Appliqué à Jaipur, il s’agirait d’un tracé fondé sur un plan à neuf
cases, organisé autour du palais central, où la case nord-ouest
empêchée par le relief des collines aurait été déplacée hors les
neuf cases au sud-est15.
Le Vastu fait écho aux notions fourre-tout de géobiologie, de
développement durable et de haute qualité environnementale qui
fleurissent aujourd’hui. De manière analogue, dans le populaire
traité du Feng Shui en Chine, nous découvrons l’hypothèse de la
circulation d’énergie à la surface du monde, des êtres et des choses.

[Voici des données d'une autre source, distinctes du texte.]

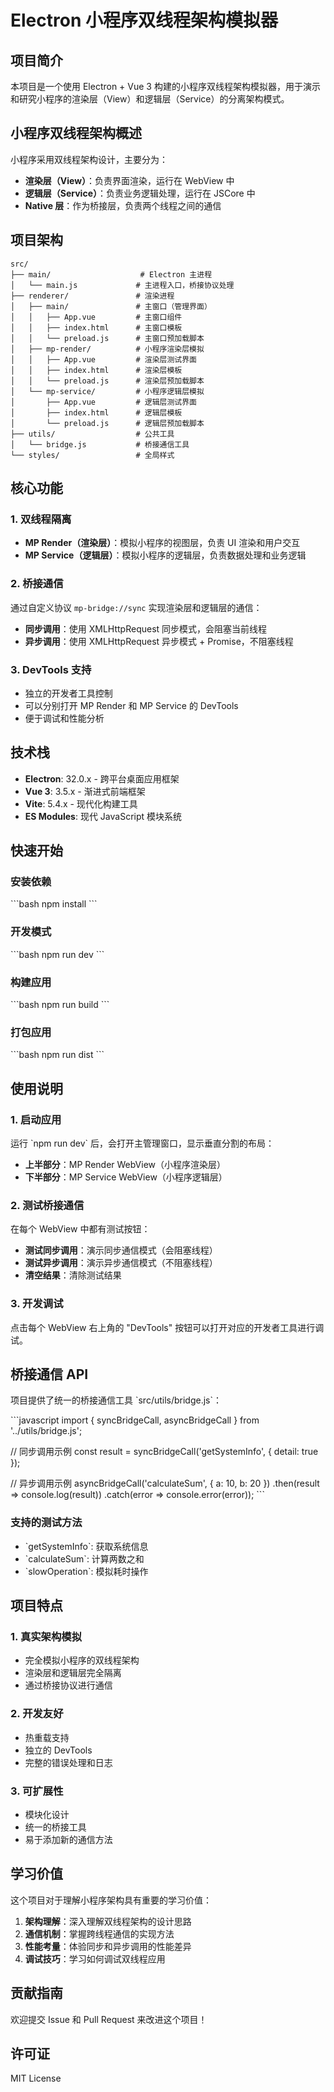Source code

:# Electron 小程序双线程架构模拟器

## 项目简介

本项目是一个使用 Electron + Vue 3 构建的小程序双线程架构模拟器，用于演示和研究小程序的渲染层（View）和逻辑层（Service）的分离架构模式。

## 小程序双线程架构概述

小程序采用双线程架构设计，主要分为：

- **渲染层（View）**：负责界面渲染，运行在 WebView 中
- **逻辑层（Service）**：负责业务逻辑处理，运行在 JSCore 中
- **Native 层**：作为桥接层，负责两个线程之间的通信

## 项目架构

```
src/
├── main/                    # Electron 主进程
│   └── main.js             # 主进程入口，桥接协议处理
├── renderer/               # 渲染进程
│   ├── main/               # 主窗口（管理界面）
│   │   ├── App.vue         # 主窗口组件
│   │   ├── index.html      # 主窗口模板
│   │   └── preload.js      # 主窗口预加载脚本
│   ├── mp-render/          # 小程序渲染层模拟
│   │   ├── App.vue         # 渲染层测试界面
│   │   ├── index.html      # 渲染层模板
│   │   └── preload.js      # 渲染层预加载脚本
│   └── mp-service/         # 小程序逻辑层模拟
│       ├── App.vue         # 逻辑层测试界面
│       ├── index.html      # 逻辑层模板
│       └── preload.js      # 逻辑层预加载脚本
├── utils/                  # 公共工具
│   └── bridge.js           # 桥接通信工具
└── styles/                 # 全局样式
```

## 核心功能

### 1. 双线程隔离

- **MP Render（渲染层）**：模拟小程序的视图层，负责 UI 渲染和用户交互
- **MP Service（逻辑层）**：模拟小程序的逻辑层，负责数据处理和业务逻辑

### 2. 桥接通信

通过自定义协议 `mp-bridge://sync` 实现渲染层和逻辑层的通信：

- **同步调用**：使用 XMLHttpRequest 同步模式，会阻塞当前线程
- **异步调用**：使用 XMLHttpRequest 异步模式 + Promise，不阻塞线程

### 3. DevTools 支持

- 独立的开发者工具控制
- 可以分别打开 MP Render 和 MP Service 的 DevTools
- 便于调试和性能分析

## 技术栈

- **Electron**: 32.0.x - 跨平台桌面应用框架
- **Vue 3**: 3.5.x - 渐进式前端框架
- **Vite**: 5.4.x - 现代化构建工具
- **ES Modules**: 现代 JavaScript 模块系统

## 快速开始

### 安装依赖

\`\`\`bash
npm install
\`\`\`

### 开发模式

\`\`\`bash
npm run dev
\`\`\`

### 构建应用

\`\`\`bash
npm run build
\`\`\`

### 打包应用

\`\`\`bash
npm run dist
\`\`\`

## 使用说明

### 1. 启动应用

运行 \`npm run dev\` 后，会打开主管理窗口，显示垂直分割的布局：

- **上半部分**：MP Render WebView（小程序渲染层）
- **下半部分**：MP Service WebView（小程序逻辑层）

### 2. 测试桥接通信

在每个 WebView 中都有测试按钮：

- **测试同步调用**：演示同步通信模式（会阻塞线程）
- **测试异步调用**：演示异步通信模式（不阻塞线程）
- **清空结果**：清除测试结果

### 3. 开发调试

点击每个 WebView 右上角的 "DevTools" 按钮可以打开对应的开发者工具进行调试。

## 桥接通信 API

项目提供了统一的桥接通信工具 \`src/utils/bridge.js\`：

\`\`\`javascript
import { syncBridgeCall, asyncBridgeCall } from '../utils/bridge.js';

// 同步调用示例
const result = syncBridgeCall('getSystemInfo', { detail: true });

// 异步调用示例
asyncBridgeCall('calculateSum', { a: 10, b: 20 })
  .then(result => console.log(result))
  .catch(error => console.error(error));
\`\`\`

### 支持的测试方法

- \`getSystemInfo\`: 获取系统信息
- \`calculateSum\`: 计算两数之和
- \`slowOperation\`: 模拟耗时操作

## 项目特点

### 1. 真实架构模拟

- 完全模拟小程序的双线程架构
- 渲染层和逻辑层完全隔离
- 通过桥接协议进行通信

### 2. 开发友好

- 热重载支持
- 独立的 DevTools
- 完整的错误处理和日志

### 3. 可扩展性

- 模块化设计
- 统一的桥接工具
- 易于添加新的通信方法

## 学习价值

这个项目对于理解小程序架构具有重要的学习价值：

1. **架构理解**：深入理解双线程架构的设计思路
2. **通信机制**：掌握跨线程通信的实现方法
3. **性能考量**：体验同步和异步调用的性能差异
4. **调试技巧**：学习如何调试双线程应用

## 贡献指南

欢迎提交 Issue 和 Pull Request 来改进这个项目！

## 许可证

MIT License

Si l’on en croit ce dernier, il serait possible de soumettre les constructions
et les interventions sur le territoire à des effets bénéfiques,
voire de corriger certaines influences néfastes. On dit aussi que, lors de la construction d’édifices romans et gothiques, nos
anciens auraient appuyé leur tracé sur ces circulations d’énergie
et que ce savoir se serait perdu lors de l’avènement de la culture
classique à la Renaissance, l’objectivité cartésienne et le rationalisme
finissant d’occulter la chose.
Le Vastu
C’est dans ce contexte qu’est réapparu en Inde, depuis les
dernières décennies, un traité dit du Vastu Shastra dont il existe
aujourd’hui de multiples éditions. Celui-ci est pris en compte non
seulement par le grand public, mais aussi dans l’enseignement et
dans la profession. Ainsi, sur d’anciennes maisons, fait-on réaliser
des expertises pour vérifier qu’elles sont bien dans la norme. Mais
surtout, on relit le texte original en fonction de la modernité du
moment. C’est ainsi que l’on peut construire un hôtel, une zone
industrielle, un immeuble de bureaux, une villa, en suivant les
règles du Vastu. On y trouve même, désormais, des conseils pour
le positionnement de la télévision, du téléphone, de l’ordinateur,
comme pour les appareillages de cuisine et de salle de bains. Ce
traité a de nos jours tellement d’influence que, lors d’une transaction
immobilière, un terrain ou un bâtiment dont la disposition
respecte le Vastu voit son prix augmenté.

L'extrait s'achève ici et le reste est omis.